Segment Start: DATASET CONTENT

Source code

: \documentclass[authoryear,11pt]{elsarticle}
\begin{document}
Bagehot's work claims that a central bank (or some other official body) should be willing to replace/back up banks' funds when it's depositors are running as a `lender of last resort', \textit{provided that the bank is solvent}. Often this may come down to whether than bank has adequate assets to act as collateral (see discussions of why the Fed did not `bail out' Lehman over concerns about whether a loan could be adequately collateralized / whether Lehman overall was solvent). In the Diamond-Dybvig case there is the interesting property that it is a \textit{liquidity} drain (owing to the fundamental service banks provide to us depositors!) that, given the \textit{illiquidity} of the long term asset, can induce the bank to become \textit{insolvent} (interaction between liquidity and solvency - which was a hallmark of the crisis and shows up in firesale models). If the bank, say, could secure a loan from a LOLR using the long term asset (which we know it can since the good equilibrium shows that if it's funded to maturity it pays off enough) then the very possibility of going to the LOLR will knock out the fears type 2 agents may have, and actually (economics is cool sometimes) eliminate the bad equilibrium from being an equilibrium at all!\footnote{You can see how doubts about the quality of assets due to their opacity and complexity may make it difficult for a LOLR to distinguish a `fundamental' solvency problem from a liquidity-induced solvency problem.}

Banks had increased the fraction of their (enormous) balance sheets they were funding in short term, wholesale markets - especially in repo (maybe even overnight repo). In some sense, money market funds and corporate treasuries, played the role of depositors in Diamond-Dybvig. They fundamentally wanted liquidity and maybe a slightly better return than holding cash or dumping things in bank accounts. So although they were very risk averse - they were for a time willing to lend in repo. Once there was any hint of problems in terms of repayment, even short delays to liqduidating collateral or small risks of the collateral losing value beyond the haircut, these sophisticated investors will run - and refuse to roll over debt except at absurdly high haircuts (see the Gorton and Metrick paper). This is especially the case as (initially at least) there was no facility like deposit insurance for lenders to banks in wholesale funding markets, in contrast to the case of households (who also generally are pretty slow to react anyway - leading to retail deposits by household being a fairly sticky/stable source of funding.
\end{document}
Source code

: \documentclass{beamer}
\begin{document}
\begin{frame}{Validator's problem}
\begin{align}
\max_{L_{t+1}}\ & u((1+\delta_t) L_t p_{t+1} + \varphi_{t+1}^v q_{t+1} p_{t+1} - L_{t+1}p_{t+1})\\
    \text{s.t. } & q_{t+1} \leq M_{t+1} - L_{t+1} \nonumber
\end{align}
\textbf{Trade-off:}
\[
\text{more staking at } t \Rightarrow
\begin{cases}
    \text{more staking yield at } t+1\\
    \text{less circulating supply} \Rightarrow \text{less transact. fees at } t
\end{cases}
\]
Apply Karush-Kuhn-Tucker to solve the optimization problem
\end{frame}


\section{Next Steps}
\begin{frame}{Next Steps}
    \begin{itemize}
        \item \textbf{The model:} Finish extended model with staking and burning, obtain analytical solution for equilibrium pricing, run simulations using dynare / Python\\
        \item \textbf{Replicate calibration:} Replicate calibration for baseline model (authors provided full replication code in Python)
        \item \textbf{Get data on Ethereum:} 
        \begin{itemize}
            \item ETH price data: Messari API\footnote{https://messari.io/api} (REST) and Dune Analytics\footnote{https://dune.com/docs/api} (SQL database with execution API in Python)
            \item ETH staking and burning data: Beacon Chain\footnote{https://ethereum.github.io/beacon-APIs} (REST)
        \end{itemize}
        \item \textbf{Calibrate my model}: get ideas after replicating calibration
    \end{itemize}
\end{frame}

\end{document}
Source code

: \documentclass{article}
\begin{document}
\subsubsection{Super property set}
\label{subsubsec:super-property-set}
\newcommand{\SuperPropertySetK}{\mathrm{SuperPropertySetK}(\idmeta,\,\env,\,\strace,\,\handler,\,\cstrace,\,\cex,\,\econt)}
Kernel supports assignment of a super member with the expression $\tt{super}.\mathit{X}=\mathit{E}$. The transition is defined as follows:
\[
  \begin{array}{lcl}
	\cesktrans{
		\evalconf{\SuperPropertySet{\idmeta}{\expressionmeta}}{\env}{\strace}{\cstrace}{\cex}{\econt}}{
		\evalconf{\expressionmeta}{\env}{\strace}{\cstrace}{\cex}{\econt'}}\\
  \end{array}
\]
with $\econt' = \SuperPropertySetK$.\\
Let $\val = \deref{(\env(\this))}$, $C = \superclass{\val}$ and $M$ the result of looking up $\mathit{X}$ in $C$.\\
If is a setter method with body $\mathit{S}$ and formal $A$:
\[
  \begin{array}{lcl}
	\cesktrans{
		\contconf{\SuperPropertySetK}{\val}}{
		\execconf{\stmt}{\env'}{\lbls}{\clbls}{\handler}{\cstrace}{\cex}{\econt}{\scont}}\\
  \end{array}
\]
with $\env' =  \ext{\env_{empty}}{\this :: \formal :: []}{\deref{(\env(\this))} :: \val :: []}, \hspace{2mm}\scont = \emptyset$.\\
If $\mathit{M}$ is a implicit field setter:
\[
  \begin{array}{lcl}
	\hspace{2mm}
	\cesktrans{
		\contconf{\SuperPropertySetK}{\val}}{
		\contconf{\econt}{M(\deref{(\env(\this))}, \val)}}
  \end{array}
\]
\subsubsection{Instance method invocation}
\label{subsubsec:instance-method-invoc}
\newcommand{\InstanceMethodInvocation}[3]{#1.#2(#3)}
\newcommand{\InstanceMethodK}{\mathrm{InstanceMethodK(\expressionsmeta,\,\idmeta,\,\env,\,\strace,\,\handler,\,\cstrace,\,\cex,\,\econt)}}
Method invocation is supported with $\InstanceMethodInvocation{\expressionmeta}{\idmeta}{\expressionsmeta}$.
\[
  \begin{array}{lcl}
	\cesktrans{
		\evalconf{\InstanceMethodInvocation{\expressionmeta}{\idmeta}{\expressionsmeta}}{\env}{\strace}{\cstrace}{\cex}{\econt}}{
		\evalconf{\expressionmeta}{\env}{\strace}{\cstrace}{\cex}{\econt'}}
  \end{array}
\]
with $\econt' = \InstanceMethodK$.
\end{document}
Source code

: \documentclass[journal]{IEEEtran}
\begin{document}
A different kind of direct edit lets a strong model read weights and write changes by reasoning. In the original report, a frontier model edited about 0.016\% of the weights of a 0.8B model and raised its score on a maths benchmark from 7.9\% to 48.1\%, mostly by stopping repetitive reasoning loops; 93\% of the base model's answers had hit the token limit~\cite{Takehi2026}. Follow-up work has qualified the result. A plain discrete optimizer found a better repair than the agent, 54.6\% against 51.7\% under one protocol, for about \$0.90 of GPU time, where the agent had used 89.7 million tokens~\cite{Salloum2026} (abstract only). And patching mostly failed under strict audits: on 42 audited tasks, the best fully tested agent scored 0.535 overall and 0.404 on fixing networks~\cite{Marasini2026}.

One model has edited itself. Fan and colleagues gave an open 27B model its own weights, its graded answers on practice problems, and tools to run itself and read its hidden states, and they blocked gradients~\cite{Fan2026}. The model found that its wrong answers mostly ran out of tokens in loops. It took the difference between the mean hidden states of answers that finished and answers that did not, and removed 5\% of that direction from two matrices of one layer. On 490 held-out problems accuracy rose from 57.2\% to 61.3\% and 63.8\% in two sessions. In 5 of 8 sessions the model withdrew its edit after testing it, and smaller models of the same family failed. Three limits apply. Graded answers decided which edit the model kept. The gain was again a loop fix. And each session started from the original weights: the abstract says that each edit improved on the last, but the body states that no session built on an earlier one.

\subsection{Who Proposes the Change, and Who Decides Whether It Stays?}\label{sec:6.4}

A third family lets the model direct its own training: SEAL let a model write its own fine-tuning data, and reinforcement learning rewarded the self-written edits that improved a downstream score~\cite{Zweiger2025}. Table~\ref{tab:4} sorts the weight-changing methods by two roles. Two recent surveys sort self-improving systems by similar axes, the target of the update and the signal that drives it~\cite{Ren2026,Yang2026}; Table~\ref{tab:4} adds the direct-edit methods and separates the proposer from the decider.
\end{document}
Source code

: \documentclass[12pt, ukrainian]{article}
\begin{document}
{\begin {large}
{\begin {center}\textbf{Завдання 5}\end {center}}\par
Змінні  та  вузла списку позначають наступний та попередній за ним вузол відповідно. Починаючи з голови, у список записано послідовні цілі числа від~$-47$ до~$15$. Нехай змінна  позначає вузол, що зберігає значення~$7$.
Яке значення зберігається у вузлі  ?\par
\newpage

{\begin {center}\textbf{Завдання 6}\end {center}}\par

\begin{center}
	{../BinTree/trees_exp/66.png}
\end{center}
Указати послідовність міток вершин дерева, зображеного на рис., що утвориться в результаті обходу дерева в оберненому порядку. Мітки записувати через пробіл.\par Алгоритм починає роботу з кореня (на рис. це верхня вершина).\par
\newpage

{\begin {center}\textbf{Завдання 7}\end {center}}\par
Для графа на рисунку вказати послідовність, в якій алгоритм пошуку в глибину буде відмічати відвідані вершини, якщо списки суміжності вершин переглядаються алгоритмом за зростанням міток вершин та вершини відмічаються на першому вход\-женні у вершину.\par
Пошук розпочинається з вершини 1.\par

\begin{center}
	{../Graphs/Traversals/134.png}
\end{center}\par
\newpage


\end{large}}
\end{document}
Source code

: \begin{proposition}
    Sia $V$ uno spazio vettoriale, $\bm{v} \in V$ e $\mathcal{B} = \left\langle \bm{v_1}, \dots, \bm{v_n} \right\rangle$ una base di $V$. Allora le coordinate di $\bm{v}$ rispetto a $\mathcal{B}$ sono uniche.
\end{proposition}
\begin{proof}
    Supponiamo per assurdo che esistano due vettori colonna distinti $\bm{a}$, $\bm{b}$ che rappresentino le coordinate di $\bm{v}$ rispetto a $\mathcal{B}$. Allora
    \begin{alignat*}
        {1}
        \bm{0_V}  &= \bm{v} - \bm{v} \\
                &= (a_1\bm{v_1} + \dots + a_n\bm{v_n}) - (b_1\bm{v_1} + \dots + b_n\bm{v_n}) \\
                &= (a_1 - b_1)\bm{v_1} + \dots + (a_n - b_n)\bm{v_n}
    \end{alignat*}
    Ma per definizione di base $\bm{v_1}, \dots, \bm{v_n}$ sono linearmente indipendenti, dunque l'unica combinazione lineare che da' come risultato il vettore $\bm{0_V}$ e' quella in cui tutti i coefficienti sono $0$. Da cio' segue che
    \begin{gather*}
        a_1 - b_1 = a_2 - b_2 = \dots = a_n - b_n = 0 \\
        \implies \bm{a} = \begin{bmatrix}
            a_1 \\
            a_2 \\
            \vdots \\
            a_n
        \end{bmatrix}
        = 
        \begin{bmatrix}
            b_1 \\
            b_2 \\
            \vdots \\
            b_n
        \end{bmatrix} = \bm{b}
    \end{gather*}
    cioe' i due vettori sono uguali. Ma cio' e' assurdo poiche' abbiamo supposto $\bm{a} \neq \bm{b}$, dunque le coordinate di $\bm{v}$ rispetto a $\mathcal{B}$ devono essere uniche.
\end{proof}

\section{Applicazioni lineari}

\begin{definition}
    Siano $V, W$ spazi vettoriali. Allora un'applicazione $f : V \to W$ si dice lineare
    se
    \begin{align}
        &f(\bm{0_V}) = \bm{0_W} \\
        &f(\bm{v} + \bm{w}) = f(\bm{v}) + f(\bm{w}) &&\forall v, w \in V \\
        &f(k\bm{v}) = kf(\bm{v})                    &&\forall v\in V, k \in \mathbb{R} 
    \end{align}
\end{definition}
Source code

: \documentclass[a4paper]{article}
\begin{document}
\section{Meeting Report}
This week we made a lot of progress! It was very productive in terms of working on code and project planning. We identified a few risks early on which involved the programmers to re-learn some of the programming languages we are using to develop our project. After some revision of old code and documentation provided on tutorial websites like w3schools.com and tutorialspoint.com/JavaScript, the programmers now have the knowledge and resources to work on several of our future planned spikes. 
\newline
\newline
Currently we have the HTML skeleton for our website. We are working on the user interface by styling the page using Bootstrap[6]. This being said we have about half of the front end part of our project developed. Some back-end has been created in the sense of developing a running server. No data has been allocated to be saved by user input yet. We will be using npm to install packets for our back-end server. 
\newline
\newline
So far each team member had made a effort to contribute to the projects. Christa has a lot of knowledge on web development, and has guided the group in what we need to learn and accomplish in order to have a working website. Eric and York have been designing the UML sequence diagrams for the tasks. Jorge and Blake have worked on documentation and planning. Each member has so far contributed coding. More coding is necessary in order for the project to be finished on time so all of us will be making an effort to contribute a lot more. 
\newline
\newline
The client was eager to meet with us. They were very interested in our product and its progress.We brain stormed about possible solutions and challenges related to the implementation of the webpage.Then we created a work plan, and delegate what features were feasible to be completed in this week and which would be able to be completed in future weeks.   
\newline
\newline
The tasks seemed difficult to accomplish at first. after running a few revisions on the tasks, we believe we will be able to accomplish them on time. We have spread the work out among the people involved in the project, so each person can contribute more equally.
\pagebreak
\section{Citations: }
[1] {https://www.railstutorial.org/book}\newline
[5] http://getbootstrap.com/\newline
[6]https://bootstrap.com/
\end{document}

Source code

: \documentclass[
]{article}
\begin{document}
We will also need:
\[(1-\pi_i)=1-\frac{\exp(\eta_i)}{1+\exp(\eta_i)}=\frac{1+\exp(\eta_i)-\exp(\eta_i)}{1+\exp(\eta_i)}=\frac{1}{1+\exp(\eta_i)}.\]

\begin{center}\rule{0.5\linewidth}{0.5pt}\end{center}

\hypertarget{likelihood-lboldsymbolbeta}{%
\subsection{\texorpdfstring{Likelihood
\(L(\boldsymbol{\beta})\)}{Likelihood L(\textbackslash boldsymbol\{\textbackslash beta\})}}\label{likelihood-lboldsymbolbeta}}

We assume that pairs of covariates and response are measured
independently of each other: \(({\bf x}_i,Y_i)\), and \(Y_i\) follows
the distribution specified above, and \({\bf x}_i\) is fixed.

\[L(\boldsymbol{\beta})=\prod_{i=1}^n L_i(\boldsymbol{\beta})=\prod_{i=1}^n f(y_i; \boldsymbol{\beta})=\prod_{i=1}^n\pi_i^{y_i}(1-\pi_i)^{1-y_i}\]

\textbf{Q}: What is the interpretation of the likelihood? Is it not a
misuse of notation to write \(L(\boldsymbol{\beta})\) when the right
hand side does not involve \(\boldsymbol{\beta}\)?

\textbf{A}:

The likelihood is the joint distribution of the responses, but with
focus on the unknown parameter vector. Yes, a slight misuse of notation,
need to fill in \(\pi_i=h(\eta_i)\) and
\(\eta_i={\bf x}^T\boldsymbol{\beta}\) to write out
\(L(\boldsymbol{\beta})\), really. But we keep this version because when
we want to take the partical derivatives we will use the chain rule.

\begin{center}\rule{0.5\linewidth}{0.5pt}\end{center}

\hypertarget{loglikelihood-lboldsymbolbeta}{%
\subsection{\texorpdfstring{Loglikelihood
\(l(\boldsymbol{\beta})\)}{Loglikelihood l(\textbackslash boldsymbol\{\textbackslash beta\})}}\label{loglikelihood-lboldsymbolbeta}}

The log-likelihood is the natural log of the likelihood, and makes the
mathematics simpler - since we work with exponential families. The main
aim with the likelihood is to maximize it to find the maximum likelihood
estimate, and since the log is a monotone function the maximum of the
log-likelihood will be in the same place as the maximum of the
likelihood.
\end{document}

Segment End: DATASET CONTENT

PROBLEM TO WORK ON -> For the string "InstanceMethodInvocation", work out how many lines of the entries contain it and reply with that number alone.

COMPLETED EXERCISE -> 3